Stillwater County Sheriff Cliff Brophy, who also serves as the coroner, offers the following guidelines:
•Each jurisdication has its own procedure, but certain deaths require an autopsy by law. One such death is when it occurs while in law enforcement custody.
•Homicides are always autopsied.
•In general, deaths that have two or more possible explanations should be autopsied. Brophy said an example of this would be a person found deceased in a lake. Did they suffer a heart attack? Did they drown accidentally? Were they struck by a watercraft -- either by accident or intentionally?
Brophy said another example would be someone found deceased in a vehicle that had minimal damage, which happened recently in Stillwater County. Did they die as a result of injuries sustained in the crash? Did someone kill them and then stage the car accident? Did they die of a natural cause, such a heart attack or other medical condition, and then crash the car?

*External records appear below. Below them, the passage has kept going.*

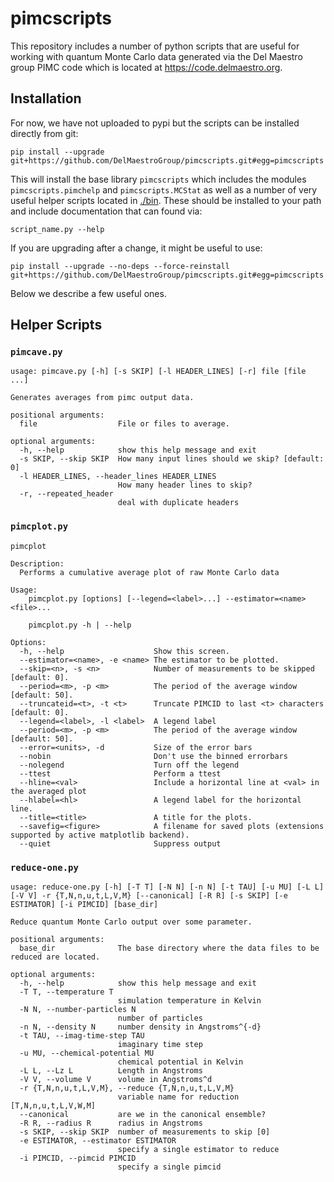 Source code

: # pimcscripts

This repository includes a number of python scripts that are useful for working
with quantum Monte Carlo data generated via the Del Maestro group PIMC code
which is located at https://code.delmaestro.org. 

## Installation
For now, we have not uploaded to pypi but the scripts can be installed directly
from git:

    pip install --upgrade git+https://github.com/DelMaestroGroup/pimcscripts.git#egg=pimcscripts

This will install the base library `pimcscripts` which includes the modules
`pimcscripts.pimchelp` and `pimcscripts.MCStat` as well as a number of very
useful helper scripts located in [./bin](https://github.com/DelMaestroGroup/pimcscripts/tree/main/pimcscripts/bin). These should be installed to your path and include documentation that can found via:

    script_name.py --help

If you are upgrading after a change, it might be useful to use:

    pip install --upgrade --no-deps --force-reinstall git+https://github.com/DelMaestroGroup/pimcscripts.git#egg=pimcscripts

Below we describe a few useful ones.

## Helper Scripts

### `pimcave.py`

    usage: pimcave.py [-h] [-s SKIP] [-l HEADER_LINES] [-r] file [file ...]

    Generates averages from pimc output data.

    positional arguments:
      file                  File or files to average.

    optional arguments:
      -h, --help            show this help message and exit
      -s SKIP, --skip SKIP  How many input lines should we skip? [default: 0]
      -l HEADER_LINES, --header_lines HEADER_LINES
                            How many header lines to skip?
      -r, --repeated_header
                            deal with duplicate headers

### `pimcplot.py`

    pimcplot

    Description:
      Performs a cumulative average plot of raw Monte Carlo data

    Usage:
        pimcplot.py [options] [--legend=<label>...] --estimator=<name> <file>...

        pimcplot.py -h | --help

    Options:
      -h, --help                    Show this screen.
      --estimator=<name>, -e <name> The estimator to be plotted.
      --skip=<n>, -s <n>            Number of measurements to be skipped [default: 0].
      --period=<m>, -p <m>          The period of the average window [default: 50].
      --truncateid=<t>, -t <t>      Truncate PIMCID to last <t> characters [default: 0].
      --legend=<label>, -l <label>  A legend label
      --period=<m>, -p <m>          The period of the average window [default: 50].
      --error=<units>, -d           Size of the error bars
      --nobin                       Don't use the binned errorbars
      --nolegend                    Turn off the legend
      --ttest                       Perform a ttest
      --hline=<val>                 Include a horizontal line at <val> in the averaged plot
      --hlabel=<hl>                 A legend label for the horizontal line.
      --title=<title>               A title for the plots.
      --savefig=<figure>            A filename for saved plots (extensions supported by active matplotlib backend).
      --quiet                       Suppress output

### `reduce-one.py`

    usage: reduce-one.py [-h] [-T T] [-N N] [-n N] [-t TAU] [-u MU] [-L L] [-V V] -r {T,N,n,u,t,L,V,M} [--canonical] [-R R] [-s SKIP] [-e ESTIMATOR] [-i PIMCID] [base_dir]

    Reduce quantum Monte Carlo output over some parameter.

    positional arguments:
      base_dir              The base directory where the data files to be reduced are located.

    optional arguments:
      -h, --help            show this help message and exit
      -T T, --temperature T
                            simulation temperature in Kelvin
      -N N, --number-particles N
                            number of particles
      -n N, --density N     number density in Angstroms^{-d}
      -t TAU, --imag-time-step TAU
                            imaginary time step
      -u MU, --chemical-potential MU
                            chemical potential in Kelvin
      -L L, --Lz L          Length in Angstroms
      -V V, --volume V      volume in Angstroms^d
      -r {T,N,n,u,t,L,V,M}, --reduce {T,N,n,u,t,L,V,M}
                            variable name for reduction [T,N,n,u,t,L,V,W,M]
      --canonical           are we in the canonical ensemble?
      -R R, --radius R      radius in Angstroms
      -s SKIP, --skip SKIP  number of measurements to skip [0]
      -e ESTIMATOR, --estimator ESTIMATOR
                            specify a single estimator to reduce
      -i PIMCID, --pimcid PIMCID
                            specify a single pimcid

Other circumstances include if the only witness to the death had a motive.
“If a jurisdiction has lots of funds, then an autopsy in each case is prudent for statistical data and medical knowledge gained from knowing exactly what process caused the death,” said Brophy.
Working under Brophy as deputy coroners are Undersheriff Chip Kem, Chief Investigator Woody Claunch, Deputy Randy Smith and Terry Nystul.